= Your assignment =
An accurate, complete copy of the records below is required.

= Records for this task =
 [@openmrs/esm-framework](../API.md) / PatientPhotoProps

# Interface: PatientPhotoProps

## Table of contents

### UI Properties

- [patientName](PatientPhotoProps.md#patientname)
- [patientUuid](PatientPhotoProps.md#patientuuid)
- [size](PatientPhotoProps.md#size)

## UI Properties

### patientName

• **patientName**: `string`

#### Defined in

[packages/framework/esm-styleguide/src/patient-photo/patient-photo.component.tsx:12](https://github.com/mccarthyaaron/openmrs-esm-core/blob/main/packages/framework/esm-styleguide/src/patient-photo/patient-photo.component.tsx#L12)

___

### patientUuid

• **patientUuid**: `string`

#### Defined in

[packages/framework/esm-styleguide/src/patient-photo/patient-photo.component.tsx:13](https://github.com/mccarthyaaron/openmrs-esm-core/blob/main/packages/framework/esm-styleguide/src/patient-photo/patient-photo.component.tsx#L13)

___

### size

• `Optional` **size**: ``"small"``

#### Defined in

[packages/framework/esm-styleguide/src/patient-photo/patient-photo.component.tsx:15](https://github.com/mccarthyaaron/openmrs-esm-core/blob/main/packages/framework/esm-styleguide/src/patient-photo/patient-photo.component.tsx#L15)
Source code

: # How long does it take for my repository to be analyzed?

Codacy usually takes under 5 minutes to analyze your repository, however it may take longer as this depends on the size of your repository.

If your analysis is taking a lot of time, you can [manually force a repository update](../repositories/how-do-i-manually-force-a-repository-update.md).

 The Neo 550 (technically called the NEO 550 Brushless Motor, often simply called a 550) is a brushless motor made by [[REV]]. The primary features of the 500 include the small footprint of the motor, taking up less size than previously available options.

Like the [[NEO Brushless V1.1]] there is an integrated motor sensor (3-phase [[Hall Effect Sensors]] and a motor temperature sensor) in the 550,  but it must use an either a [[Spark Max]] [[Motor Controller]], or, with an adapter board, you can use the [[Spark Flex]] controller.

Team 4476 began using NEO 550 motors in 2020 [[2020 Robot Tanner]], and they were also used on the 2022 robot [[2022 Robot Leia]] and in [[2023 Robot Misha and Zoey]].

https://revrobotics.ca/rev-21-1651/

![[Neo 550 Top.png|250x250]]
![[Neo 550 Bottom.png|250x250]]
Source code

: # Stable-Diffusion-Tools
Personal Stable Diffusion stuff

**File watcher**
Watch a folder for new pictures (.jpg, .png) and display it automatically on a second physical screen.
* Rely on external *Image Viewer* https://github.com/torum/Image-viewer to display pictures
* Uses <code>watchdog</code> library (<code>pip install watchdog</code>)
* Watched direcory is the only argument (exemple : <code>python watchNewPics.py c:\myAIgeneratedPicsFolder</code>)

= The answer =
 [@openmrs/esm-framework](../API.md) / PatientPhotoProps

# Interface: PatientPhotoProps

## Table of contents

### UI Properties

- [patientName](PatientPhotoProps.md#patientname)
- [patientUuid](PatientPhotoProps.md#patientuuid)
- [size](PatientPhotoProps.md#size)

## UI Properties

### patientName

• **patientName**: `string`

#### Defined in

[packages/framework/esm-styleguide/src/patient-photo/patient-photo.component.tsx:12](https://github.com/mccarthyaaron/openmrs-esm-core/blob/main/packages/framework/esm-styleguide/src/patient-photo/patient-photo.component.tsx#L12)

___

### patientUuid

• **patientUuid**: `string`

#### Defined in

[packages/framework/esm-styleguide/src/patient-photo/patient-photo.component.tsx:13](https://github.com/mccarthyaaron/openmrs-esm-core/blob/main/packages/framework/esm-styleguide/src/patient-photo/patient-photo.component.tsx#L13)

___

### size

• `Optional` **size**: ``"small"``

#### Defined in

[packages/framework/esm-styleguide/src/patient-photo/patient-photo.component.tsx:15](https://github.com/mccarthyaaron/openmrs-esm-core/blob/main/packages/framework/esm-styleguide/src/patient-photo/patient-photo.component.tsx#L15)
Source code

: # How long does it take for my repository to be analyzed?

Codacy usually takes under 5 minutes to analyze your repository, however it may take longer as this depends on the size of your repository.

If your analysis is taking a lot of time, you can [manually force a repository update](../repositories/how-do-i-manually-force-a-repository-update.md).

 The Neo 550 (technically called the NEO 550 Brushless Motor, often simply called a 550) is a brushless motor made by [[REV]]. The primary features of the 500 include the small footprint of the motor, taking up less size than previously available options.

Like the [[NEO Brushless V1.1]] there is an integrated motor sensor (3-phase [[Hall Effect Sensors]] and a motor temperature sensor) in the 550,  but it must use an either a [[Spark Max]] [[Motor Controller]], or, with an adapter board, you can use the [[Spark Flex]] controller.

Team 4476 began using NEO 550 motors in 2020 [[2020 Robot Tanner]], and they were also used on the 2022 robot [[2022 Robot Leia]] and in [[2023 Robot Misha and Zoey]].

https://revrobotics.ca/rev-21-1651/

![[Neo 550 Top.png|250x250]]
![[Neo 550 Bottom.png|250x250]]
Source code

: # Stable-Diffusion-Tools
Personal Stable Diffusion stuff

**File watcher**
Watch a folder for new pictures (.jpg, .png) and display it automatically on a second physical screen.
* Rely on external *Image Viewer* https://github.com/torum/Image-viewer to display pictures
* Uses <code>watchdog</code> library (<code>pip install watchdog</code>)
* Watched direcory is the only argument (exemple : <code>python watchNewPics.py c:\myAIgeneratedPicsFolder</code>)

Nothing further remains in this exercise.